# Work required
Every record below must be returned word for word, with the pictures left out.

[Opening Data extract section]

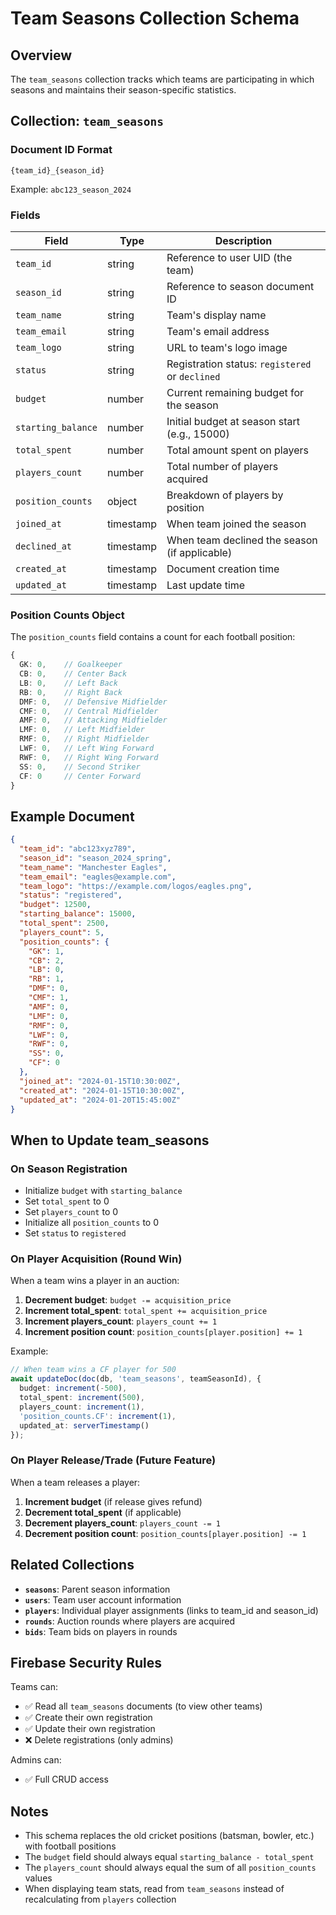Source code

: # Team Seasons Collection Schema

## Overview
The `team_seasons` collection tracks which teams are participating in which seasons and maintains their season-specific statistics.

## Collection: `team_seasons`

### Document ID Format
`{team_id}_{season_id}`

Example: `abc123_season_2024`

### Fields

| Field | Type | Description |
|-------|------|-------------|
| `team_id` | string | Reference to user UID (the team) |
| `season_id` | string | Reference to season document ID |
| `team_name` | string | Team's display name |
| `team_email` | string | Team's email address |
| `team_logo` | string | URL to team's logo image |
| `status` | string | Registration status: `registered` or `declined` |
| `budget` | number | Current remaining budget for the season |
| `starting_balance` | number | Initial budget at season start (e.g., 15000) |
| `total_spent` | number | Total amount spent on players |
| `players_count` | number | Total number of players acquired |
| `position_counts` | object | Breakdown of players by position |
| `joined_at` | timestamp | When team joined the season |
| `declined_at` | timestamp | When team declined the season (if applicable) |
| `created_at` | timestamp | Document creation time |
| `updated_at` | timestamp | Last update time |

### Position Counts Object

The `position_counts` field contains a count for each football position:

```typescript
{
  GK: 0,    // Goalkeeper
  CB: 0,    // Center Back
  LB: 0,    // Left Back
  RB: 0,    // Right Back
  DMF: 0,   // Defensive Midfielder
  CMF: 0,   // Central Midfielder
  AMF: 0,   // Attacking Midfielder
  LMF: 0,   // Left Midfielder
  RMF: 0,   // Right Midfielder
  LWF: 0,   // Left Wing Forward
  RWF: 0,   // Right Wing Forward
  SS: 0,    // Second Striker
  CF: 0     // Center Forward
}
```

## Example Document

```json
{
  "team_id": "abc123xyz789",
  "season_id": "season_2024_spring",
  "team_name": "Manchester Eagles",
  "team_email": "eagles@example.com",
  "team_logo": "https://example.com/logos/eagles.png",
  "status": "registered",
  "budget": 12500,
  "starting_balance": 15000,
  "total_spent": 2500,
  "players_count": 5,
  "position_counts": {
    "GK": 1,
    "CB": 2,
    "LB": 0,
    "RB": 1,
    "DMF": 0,
    "CMF": 1,
    "AMF": 0,
    "LMF": 0,
    "RMF": 0,
    "LWF": 0,
    "RWF": 0,
    "SS": 0,
    "CF": 0
  },
  "joined_at": "2024-01-15T10:30:00Z",
  "created_at": "2024-01-15T10:30:00Z",
  "updated_at": "2024-01-20T15:45:00Z"
}
```

## When to Update team_seasons

### On Season Registration
- Initialize `budget` with `starting_balance`
- Set `total_spent` to 0
- Set `players_count` to 0
- Initialize all `position_counts` to 0
- Set `status` to `registered`

### On Player Acquisition (Round Win)
When a team wins a player in an auction:

1. **Decrement budget**: `budget -= acquisition_price`
2. **Increment total_spent**: `total_spent += acquisition_price`
3. **Increment players_count**: `players_count += 1`
4. **Increment position count**: `position_counts[player.position] += 1`

Example:
```typescript
// When team wins a CF player for 500
await updateDoc(doc(db, 'team_seasons', teamSeasonId), {
  budget: increment(-500),
  total_spent: increment(500),
  players_count: increment(1),
  'position_counts.CF': increment(1),
  updated_at: serverTimestamp()
});
```

### On Player Release/Trade (Future Feature)
When a team releases a player:

1. **Increment budget** (if release gives refund)
2. **Decrement total_spent** (if applicable)
3. **Decrement players_count**: `players_count -= 1`
4. **Decrement position count**: `position_counts[player.position] -= 1`

## Related Collections

- **`seasons`**: Parent season information
- **`users`**: Team user account information
- **`players`**: Individual player assignments (links to team_id and season_id)
- **`rounds`**: Auction rounds where players are acquired
- **`bids`**: Team bids on players in rounds

## Firebase Security Rules

Teams can:
- ✅ Read all `team_seasons` documents (to view other teams)
- ✅ Create their own registration
- ✅ Update their own registration
- ❌ Delete registrations (only admins)

Admins can:
- ✅ Full CRUD access

## Notes

- This schema replaces the old cricket positions (batsman, bowler, etc.) with football positions
- The `budget` field should always equal `starting_balance - total_spent`
- The `players_count` should always equal the sum of all `position_counts` values
- When displaying team stats, read from `team_seasons` instead of recalculating from `players` collection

[Closing Data extract section]

# Written answer
Source code

: # Team Seasons Collection Schema

## Overview
The `team_seasons` collection tracks which teams are participating in which seasons and maintains their season-specific statistics.

## Collection: `team_seasons`

### Document ID Format
`{team_id}_{season_id}`

Example: `abc123_season_2024`

### Fields

| Field | Type | Description |
|-------|------|-------------|
| `team_id` | string | Reference to user UID (the team) |
| `season_id` | string | Reference to season document ID |
| `team_name` | string | Team's display name |
| `team_email` | string | Team's email address |
| `team_logo` | string | URL to team's logo image |
| `status` | string | Registration status: `registered` or `declined` |
| `budget` | number | Current remaining budget for the season |
| `starting_balance` | number | Initial budget at season start (e.g., 15000) |
| `total_spent` | number | Total amount spent on players |
| `players_count` | number | Total number of players acquired |
| `position_counts` | object | Breakdown of players by position |
| `joined_at` | timestamp | When team joined the season |
| `declined_at` | timestamp | When team declined the season (if applicable) |
| `created_at` | timestamp | Document creation time |
| `updated_at` | timestamp | Last update time |

### Position Counts Object

The `position_counts` field contains a count for each football position:

```typescript
{
  GK: 0,    // Goalkeeper
  CB: 0,    // Center Back
  LB: 0,    // Left Back
  RB: 0,    // Right Back
  DMF: 0,   // Defensive Midfielder
  CMF: 0,   // Central Midfielder
  AMF: 0,   // Attacking Midfielder
  LMF: 0,   // Left Midfielder
  RMF: 0,   // Right Midfielder
  LWF: 0,   // Left Wing Forward
  RWF: 0,   // Right Wing Forward
  SS: 0,    // Second Striker
  CF: 0     // Center Forward
}
```

## Example Document

```json
{
  "team_id": "abc123xyz789",
  "season_id": "season_2024_spring",
  "team_name": "Manchester Eagles",
  "team_email": "eagles@example.com",
  "team_logo": "https://example.com/logos/eagles.png",
  "status": "registered",
  "budget": 12500,
  "starting_balance": 15000,
  "total_spent": 2500,
  "players_count": 5,
  "position_counts": {
    "GK": 1,
    "CB": 2,
    "LB": 0,
    "RB": 1,
    "DMF": 0,
    "CMF": 1,
    "AMF": 0,
    "LMF": 0,
    "RMF": 0,
    "LWF": 0,
    "RWF": 0,
    "SS": 0,
    "CF": 0
  },
  "joined_at": "2024-01-15T10:30:00Z",
  "created_at": "2024-01-15T10:30:00Z",
  "updated_at": "2024-01-20T15:45:00Z"
}
```

## When to Update team_seasons

### On Season Registration
- Initialize `budget` with `starting_balance`
- Set `total_spent` to 0
- Set `players_count` to 0
- Initialize all `position_counts` to 0
- Set `status` to `registered`

### On Player Acquisition (Round Win)
When a team wins a player in an auction:

1. **Decrement budget**: `budget -= acquisition_price`
2. **Increment total_spent**: `total_spent += acquisition_price`
3. **Increment players_count**: `players_count += 1`
4. **Increment position count**: `position_counts[player.position] += 1`

Example:
```typescript
// When team wins a CF player for 500
await updateDoc(doc(db, 'team_seasons', teamSeasonId), {
  budget: increment(-500),
  total_spent: increment(500),
  players_count: increment(1),
  'position_counts.CF': increment(1),
  updated_at: serverTimestamp()
});
```

### On Player Release/Trade (Future Feature)
When a team releases a player:

1. **Increment budget** (if release gives refund)
2. **Decrement total_spent** (if applicable)
3. **Decrement players_count**: `players_count -= 1`
4. **Decrement position count**: `position_counts[player.position] -= 1`

## Related Collections

- **`seasons`**: Parent season information
- **`users`**: Team user account information
- **`players`**: Individual player assignments (links to team_id and season_id)
- **`rounds`**: Auction rounds where players are acquired
- **`bids`**: Team bids on players in rounds

## Firebase Security Rules

Teams can:
- ✅ Read all `team_seasons` documents (to view other teams)
- ✅ Create their own registration
- ✅ Update their own registration
- ❌ Delete registrations (only admins)

Admins can:
- ✅ Full CRUD access

## Notes

- This schema replaces the old cricket positions (batsman, bowler, etc.) with football positions
- The `budget` field should always equal `starting_balance - total_spent`
- The `players_count` should always equal the sum of all `position_counts` values
- When displaying team stats, read from `team_seasons` instead of recalculating from `players` collection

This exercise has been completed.